### WHAT YOU SHOULD DO
Give back every entry below, unchanged.

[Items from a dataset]
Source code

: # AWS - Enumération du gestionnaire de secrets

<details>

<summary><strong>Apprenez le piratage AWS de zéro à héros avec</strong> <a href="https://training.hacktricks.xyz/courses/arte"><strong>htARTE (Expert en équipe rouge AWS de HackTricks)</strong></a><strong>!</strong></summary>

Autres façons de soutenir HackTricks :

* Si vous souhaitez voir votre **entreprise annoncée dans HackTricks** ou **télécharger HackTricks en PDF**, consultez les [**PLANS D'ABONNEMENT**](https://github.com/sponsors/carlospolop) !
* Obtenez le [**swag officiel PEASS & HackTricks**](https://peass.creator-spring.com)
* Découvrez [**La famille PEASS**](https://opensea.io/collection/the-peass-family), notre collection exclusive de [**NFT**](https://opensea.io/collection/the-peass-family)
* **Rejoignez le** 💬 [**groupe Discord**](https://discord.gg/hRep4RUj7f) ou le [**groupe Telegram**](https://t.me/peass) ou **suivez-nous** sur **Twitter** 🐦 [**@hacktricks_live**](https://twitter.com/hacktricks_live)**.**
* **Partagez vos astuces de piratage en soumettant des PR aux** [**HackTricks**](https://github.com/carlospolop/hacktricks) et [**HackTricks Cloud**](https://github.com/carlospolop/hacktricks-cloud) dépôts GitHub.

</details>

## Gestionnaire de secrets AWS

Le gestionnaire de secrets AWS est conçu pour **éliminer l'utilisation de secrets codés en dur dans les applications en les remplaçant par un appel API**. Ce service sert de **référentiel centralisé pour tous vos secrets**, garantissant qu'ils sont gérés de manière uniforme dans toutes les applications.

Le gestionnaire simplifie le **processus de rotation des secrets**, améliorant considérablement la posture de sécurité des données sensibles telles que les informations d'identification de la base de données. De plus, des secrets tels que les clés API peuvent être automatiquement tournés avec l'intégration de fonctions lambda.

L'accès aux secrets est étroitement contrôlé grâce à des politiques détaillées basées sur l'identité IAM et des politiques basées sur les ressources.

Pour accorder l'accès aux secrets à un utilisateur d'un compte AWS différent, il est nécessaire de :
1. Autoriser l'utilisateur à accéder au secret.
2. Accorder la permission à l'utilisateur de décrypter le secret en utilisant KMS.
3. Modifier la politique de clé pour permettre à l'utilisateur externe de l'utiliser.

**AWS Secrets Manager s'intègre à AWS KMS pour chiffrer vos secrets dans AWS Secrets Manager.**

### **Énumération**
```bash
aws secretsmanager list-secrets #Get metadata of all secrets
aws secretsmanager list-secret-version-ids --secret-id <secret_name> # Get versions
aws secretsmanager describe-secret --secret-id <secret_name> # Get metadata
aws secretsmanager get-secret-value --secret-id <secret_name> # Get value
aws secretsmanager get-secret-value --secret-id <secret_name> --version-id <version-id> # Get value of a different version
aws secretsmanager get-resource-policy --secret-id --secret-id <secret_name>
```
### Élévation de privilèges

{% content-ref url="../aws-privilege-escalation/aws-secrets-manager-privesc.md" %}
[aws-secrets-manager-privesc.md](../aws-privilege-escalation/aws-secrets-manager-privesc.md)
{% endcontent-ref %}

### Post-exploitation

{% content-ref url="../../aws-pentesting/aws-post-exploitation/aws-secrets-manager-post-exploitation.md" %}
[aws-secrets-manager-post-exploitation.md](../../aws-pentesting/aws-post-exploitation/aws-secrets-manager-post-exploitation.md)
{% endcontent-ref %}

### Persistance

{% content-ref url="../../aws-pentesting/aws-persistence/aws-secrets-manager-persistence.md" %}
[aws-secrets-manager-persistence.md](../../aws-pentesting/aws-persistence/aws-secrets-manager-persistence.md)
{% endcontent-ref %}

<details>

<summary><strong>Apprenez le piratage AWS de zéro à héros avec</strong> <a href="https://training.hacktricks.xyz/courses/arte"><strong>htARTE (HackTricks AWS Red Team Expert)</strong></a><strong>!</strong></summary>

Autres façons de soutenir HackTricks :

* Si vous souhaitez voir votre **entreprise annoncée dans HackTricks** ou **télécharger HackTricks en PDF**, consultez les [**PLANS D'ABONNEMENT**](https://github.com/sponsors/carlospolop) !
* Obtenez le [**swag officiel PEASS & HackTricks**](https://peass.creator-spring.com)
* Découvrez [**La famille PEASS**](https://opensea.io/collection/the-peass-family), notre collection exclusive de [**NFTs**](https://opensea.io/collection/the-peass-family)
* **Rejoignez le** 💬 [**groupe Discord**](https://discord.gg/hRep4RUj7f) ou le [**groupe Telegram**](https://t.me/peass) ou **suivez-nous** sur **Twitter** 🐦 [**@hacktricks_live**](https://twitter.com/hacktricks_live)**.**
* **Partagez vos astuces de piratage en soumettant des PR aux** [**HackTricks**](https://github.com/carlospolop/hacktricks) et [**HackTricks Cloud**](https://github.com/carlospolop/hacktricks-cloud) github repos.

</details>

### TASK ANSWER
Source code

: # AWS - Enumération du gestionnaire de secrets

<details>

<summary><strong>Apprenez le piratage AWS de zéro à héros avec</strong> <a href="https://training.hacktricks.xyz/courses/arte"><strong>htARTE (Expert en équipe rouge AWS de HackTricks)</strong></a><strong>!</strong></summary>

Autres façons de soutenir HackTricks :

* Si vous souhaitez voir votre **entreprise annoncée dans HackTricks** ou **télécharger HackTricks en PDF**, consultez les [**PLANS D'ABONNEMENT**](https://github.com/sponsors/carlospolop) !
* Obtenez le [**swag officiel PEASS & HackTricks**](https://peass.creator-spring.com)
* Découvrez [**La famille PEASS**](https://opensea.io/collection/the-peass-family), notre collection exclusive de [**NFT**](https://opensea.io/collection/the-peass-family)
* **Rejoignez le** 💬 [**groupe Discord**](https://discord.gg/hRep4RUj7f) ou le [**groupe Telegram**](https://t.me/peass) ou **suivez-nous** sur **Twitter** 🐦 [**@hacktricks_live**](https://twitter.com/hacktricks_live)**.**
* **Partagez vos astuces de piratage en soumettant des PR aux** [**HackTricks**](https://github.com/carlospolop/hacktricks) et [**HackTricks Cloud**](https://github.com/carlospolop/hacktricks-cloud) dépôts GitHub.

</details>

## Gestionnaire de secrets AWS

Le gestionnaire de secrets AWS est conçu pour **éliminer l'utilisation de secrets codés en dur dans les applications en les remplaçant par un appel API**. Ce service sert de **référentiel centralisé pour tous vos secrets**, garantissant qu'ils sont gérés de manière uniforme dans toutes les applications.

Le gestionnaire simplifie le **processus de rotation des secrets**, améliorant considérablement la posture de sécurité des données sensibles telles que les informations d'identification de la base de données. De plus, des secrets tels que les clés API peuvent être automatiquement tournés avec l'intégration de fonctions lambda.

L'accès aux secrets est étroitement contrôlé grâce à des politiques détaillées basées sur l'identité IAM et des politiques basées sur les ressources.

Pour accorder l'accès aux secrets à un utilisateur d'un compte AWS différent, il est nécessaire de :
1. Autoriser l'utilisateur à accéder au secret.
2. Accorder la permission à l'utilisateur de décrypter le secret en utilisant KMS.
3. Modifier la politique de clé pour permettre à l'utilisateur externe de l'utiliser.

**AWS Secrets Manager s'intègre à AWS KMS pour chiffrer vos secrets dans AWS Secrets Manager.**

### **Énumération**
```bash
aws secretsmanager list-secrets #Get metadata of all secrets
aws secretsmanager list-secret-version-ids --secret-id <secret_name> # Get versions
aws secretsmanager describe-secret --secret-id <secret_name> # Get metadata
aws secretsmanager get-secret-value --secret-id <secret_name> # Get value
aws secretsmanager get-secret-value --secret-id <secret_name> --version-id <version-id> # Get value of a different version
aws secretsmanager get-resource-policy --secret-id --secret-id <secret_name>
```
### Élévation de privilèges

{% content-ref url="../aws-privilege-escalation/aws-secrets-manager-privesc.md" %}
[aws-secrets-manager-privesc.md](../aws-privilege-escalation/aws-secrets-manager-privesc.md)
{% endcontent-ref %}

### Post-exploitation

{% content-ref url="../../aws-pentesting/aws-post-exploitation/aws-secrets-manager-post-exploitation.md" %}
[aws-secrets-manager-post-exploitation.md](../../aws-pentesting/aws-post-exploitation/aws-secrets-manager-post-exploitation.md)
{% endcontent-ref %}

### Persistance

{% content-ref url="../../aws-pentesting/aws-persistence/aws-secrets-manager-persistence.md" %}
[aws-secrets-manager-persistence.md](../../aws-pentesting/aws-persistence/aws-secrets-manager-persistence.md)
{% endcontent-ref %}

<details>

<summary><strong>Apprenez le piratage AWS de zéro à héros avec</strong> <a href="https://training.hacktricks.xyz/courses/arte"><strong>htARTE (HackTricks AWS Red Team Expert)</strong></a><strong>!</strong></summary>

Autres façons de soutenir HackTricks :

* Si vous souhaitez voir votre **entreprise annoncée dans HackTricks** ou **télécharger HackTricks en PDF**, consultez les [**PLANS D'ABONNEMENT**](https://github.com/sponsors/carlospolop) !
* Obtenez le [**swag officiel PEASS & HackTricks**](https://peass.creator-spring.com)
* Découvrez [**La famille PEASS**](https://opensea.io/collection/the-peass-family), notre collection exclusive de [**NFTs**](https://opensea.io/collection/the-peass-family)
* **Rejoignez le** 💬 [**groupe Discord**](https://discord.gg/hRep4RUj7f) ou le [**groupe Telegram**](https://t.me/peass) ou **suivez-nous** sur **Twitter** 🐦 [**@hacktricks_live**](https://twitter.com/hacktricks_live)**.**
* **Partagez vos astuces de piratage en soumettant des PR aux** [**HackTricks**](https://github.com/carlospolop/hacktricks) et [**HackTricks Cloud**](https://github.com/carlospolop/hacktricks-cloud) github repos.

</details>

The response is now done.